= Rowan County Committee of Safety =

The Rowan County Committee of Safety was one of the 18 Committees of Safety in North Carolina authorized by the Continental Congress and endorsed by the Second North Carolina Provincial Congress. It was established in Rowan County, North Carolina in 1774. Meeting minutes from 1774 to 1776 have survived and are available through a digital collection. The Rowan County Committee of Safety was instrumental in banning trade with Britain and preparing for the American Revolution. One of its major achievements was the Rowan Resolves.

==Formation of Committees of Safety==
The demand for independence came from local grassroots organizations called "Committees of Safety". The First Continental Congress had urged their creation in 1774. By 1775, they had become counter-governments that gradually replaced royal authority and took control of local governments. They regulated the economy, politics, morality, and militia of their individual communities. After December 1776 they came under the control of a more powerful central authority, the North Carolina Council of Safety.

==Members and records==
The following persons constituted the original Committee: James McCay, Andrew Neal, George Cathy, Alexander Dobbin, Francis McKon, Matthew Locke, Maxwell Chambers, Henry Harmon, Abraham Denton, William Lee Davidson, Samuel Young, John Brevard, William Kennon, George Henry Barger, Robert Bell, John Bickerstaff, John Couden, John Lewis Beard, John Nisbet, Charles McDowell, Robert Blackburn, Christopher Beckman, William Sharp, John Johnson, Morgan Bryan.

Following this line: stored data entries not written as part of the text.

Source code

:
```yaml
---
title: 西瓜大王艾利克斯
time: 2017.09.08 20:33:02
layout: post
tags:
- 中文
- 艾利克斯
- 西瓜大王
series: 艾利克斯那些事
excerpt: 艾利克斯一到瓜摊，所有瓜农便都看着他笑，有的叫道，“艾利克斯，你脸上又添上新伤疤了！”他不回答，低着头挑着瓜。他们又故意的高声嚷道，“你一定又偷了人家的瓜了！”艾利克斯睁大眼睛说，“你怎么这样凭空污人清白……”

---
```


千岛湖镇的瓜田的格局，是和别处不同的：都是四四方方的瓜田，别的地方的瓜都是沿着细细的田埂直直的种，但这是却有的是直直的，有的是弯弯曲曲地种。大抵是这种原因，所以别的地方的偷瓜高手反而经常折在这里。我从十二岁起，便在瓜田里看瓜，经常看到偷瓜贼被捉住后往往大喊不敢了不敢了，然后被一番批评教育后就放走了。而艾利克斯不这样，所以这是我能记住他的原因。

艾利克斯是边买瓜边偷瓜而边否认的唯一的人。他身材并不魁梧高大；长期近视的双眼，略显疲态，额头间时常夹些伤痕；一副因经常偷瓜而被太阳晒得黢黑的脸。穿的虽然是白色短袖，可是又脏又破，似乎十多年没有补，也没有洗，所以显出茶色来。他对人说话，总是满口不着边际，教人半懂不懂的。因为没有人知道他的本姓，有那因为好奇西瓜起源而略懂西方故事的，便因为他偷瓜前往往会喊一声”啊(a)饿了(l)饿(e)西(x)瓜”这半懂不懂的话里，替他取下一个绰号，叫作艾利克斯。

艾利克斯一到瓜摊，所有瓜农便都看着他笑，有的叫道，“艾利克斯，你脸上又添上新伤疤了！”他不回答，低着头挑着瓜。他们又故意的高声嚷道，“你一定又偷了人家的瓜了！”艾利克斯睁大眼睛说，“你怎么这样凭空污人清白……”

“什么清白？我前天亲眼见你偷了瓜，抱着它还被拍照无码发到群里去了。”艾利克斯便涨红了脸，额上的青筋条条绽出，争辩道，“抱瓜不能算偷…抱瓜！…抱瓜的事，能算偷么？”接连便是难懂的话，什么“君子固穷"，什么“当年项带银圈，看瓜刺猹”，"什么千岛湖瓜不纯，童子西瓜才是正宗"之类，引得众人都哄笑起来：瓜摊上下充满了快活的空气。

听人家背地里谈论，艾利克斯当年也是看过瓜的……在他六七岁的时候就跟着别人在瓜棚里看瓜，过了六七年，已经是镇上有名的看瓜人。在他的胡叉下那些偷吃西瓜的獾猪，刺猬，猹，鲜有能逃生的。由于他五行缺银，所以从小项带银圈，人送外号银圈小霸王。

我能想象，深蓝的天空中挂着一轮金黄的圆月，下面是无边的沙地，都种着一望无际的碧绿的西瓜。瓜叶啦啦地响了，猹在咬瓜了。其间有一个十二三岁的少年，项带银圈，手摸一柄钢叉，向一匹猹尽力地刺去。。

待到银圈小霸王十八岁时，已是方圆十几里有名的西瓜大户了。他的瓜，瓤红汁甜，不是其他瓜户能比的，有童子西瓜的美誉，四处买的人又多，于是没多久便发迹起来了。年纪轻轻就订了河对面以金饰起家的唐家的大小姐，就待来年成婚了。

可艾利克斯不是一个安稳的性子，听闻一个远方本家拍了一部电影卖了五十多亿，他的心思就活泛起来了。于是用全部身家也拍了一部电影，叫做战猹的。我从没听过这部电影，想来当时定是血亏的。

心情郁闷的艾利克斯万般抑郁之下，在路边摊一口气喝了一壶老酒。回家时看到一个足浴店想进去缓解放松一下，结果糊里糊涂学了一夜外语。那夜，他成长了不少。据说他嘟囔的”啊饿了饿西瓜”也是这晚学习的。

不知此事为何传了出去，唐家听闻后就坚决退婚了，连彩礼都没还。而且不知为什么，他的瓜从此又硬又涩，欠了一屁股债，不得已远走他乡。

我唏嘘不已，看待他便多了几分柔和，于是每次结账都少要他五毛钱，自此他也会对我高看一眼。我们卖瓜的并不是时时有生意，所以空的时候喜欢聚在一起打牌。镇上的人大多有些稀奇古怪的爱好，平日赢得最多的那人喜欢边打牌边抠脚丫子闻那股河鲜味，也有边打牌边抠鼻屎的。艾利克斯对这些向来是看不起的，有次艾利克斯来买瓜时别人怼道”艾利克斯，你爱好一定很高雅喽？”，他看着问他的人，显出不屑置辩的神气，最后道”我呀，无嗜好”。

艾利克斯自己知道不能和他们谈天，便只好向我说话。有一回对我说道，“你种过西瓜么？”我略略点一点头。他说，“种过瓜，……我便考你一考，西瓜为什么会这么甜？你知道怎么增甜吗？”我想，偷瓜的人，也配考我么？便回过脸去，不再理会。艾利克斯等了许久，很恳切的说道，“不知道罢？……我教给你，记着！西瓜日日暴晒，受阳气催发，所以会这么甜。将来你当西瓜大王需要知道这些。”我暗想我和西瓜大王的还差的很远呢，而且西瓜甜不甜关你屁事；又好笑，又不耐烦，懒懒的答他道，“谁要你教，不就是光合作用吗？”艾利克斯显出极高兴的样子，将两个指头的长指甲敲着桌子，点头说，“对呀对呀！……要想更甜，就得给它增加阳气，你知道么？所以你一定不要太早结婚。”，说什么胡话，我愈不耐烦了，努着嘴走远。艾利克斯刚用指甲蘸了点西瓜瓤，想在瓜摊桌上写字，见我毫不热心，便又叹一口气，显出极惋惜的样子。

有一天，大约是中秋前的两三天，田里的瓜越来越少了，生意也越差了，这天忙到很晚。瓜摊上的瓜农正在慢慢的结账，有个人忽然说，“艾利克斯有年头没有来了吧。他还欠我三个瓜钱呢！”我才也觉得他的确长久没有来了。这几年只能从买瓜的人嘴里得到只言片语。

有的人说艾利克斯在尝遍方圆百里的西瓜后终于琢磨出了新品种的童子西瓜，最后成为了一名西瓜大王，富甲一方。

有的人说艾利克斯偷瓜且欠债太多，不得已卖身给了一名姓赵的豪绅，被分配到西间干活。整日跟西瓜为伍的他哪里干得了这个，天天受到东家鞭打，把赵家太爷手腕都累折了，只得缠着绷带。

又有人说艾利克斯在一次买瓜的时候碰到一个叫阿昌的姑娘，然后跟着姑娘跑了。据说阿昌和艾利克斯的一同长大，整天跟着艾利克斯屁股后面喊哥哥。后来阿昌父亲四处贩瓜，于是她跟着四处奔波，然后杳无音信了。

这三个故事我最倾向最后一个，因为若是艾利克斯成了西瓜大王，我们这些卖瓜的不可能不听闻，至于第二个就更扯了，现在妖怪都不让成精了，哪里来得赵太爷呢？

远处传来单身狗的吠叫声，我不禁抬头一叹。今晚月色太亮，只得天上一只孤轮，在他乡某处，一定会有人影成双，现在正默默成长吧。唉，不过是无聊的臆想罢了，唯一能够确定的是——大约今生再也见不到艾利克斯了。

Additional members included: Colonel Hugh Montgomery.

The surviving records show that the committee met on the following dates:
- September 23, 1774
- November 2, 1774 - November 3, 1774
- June 1, 1775
- July 8, 1775
- July 15, 1775
- August 1, 1775
- September 20, 1775 - September 25, 1775
- October 17, 1775 - October 18, 1775
- November 7, 1775 - November 9, 1775
- November 10, 1775 - November 11, 1775
- February 6, 1776 - February 8, 1776
- May 7, 1776 - May 8, 1776
- August 7, 1776
- August 22, 1776

Other surviving records include:
- Instructions to the Salisbury Jail keeper concerning the imprisonment of John Auston (July 13, 1776)
- Address from the Rowan County Committee of Safety to the county militias (June 1775)

The instructions to the Salisbury jail keeper were from Griffith Rutherford and instructed the jailer: "John Auston, late of Tryon County, is charged of being an Enemy To Ammerican Liberty, & also Refuses to take the oath Proscribed by the Counsel of Safety of this Provance. These are therefore to Command You to Take the said Auston Into youre Possession, & him safely keep in youre Gole Till Furder Orders (sic)." Griffith Rutherford was commander of the Rowan County Regiment and Salisbury District Brigade of the North Carolina Militia.

Officers of the committee included:
- Chairman, William Kennon
- Chairman, Samuel Young
- Chairman, Moses Winslow
- Secretary, William Sharpe
- Clerk, Adlai Osborne
- Clerk, James Macay
- Clerk, James Brandon

The Committees of Safety were authorized by the North Carolina Provincial Congress to appoint officers of the militia and minutemen when officers needed replacing.

==First census==
In 1775, the Continental Congress ordered that a census of North Carolina be taken. However, the only surviving complete records are those from Pitt County. The Rowan County Committee of Safety reported a summary of the census of Rowan County that was presented in their October 1775 minutes. The Companies referred to in this census were most likely captains in the Rowan County Regiment of the North Carolina militia, which had just been established in August 1775.

Pursuant to Resolve of last Congress the Number of Souls in Rowan County appears as followeth—(sic, directly from minutes)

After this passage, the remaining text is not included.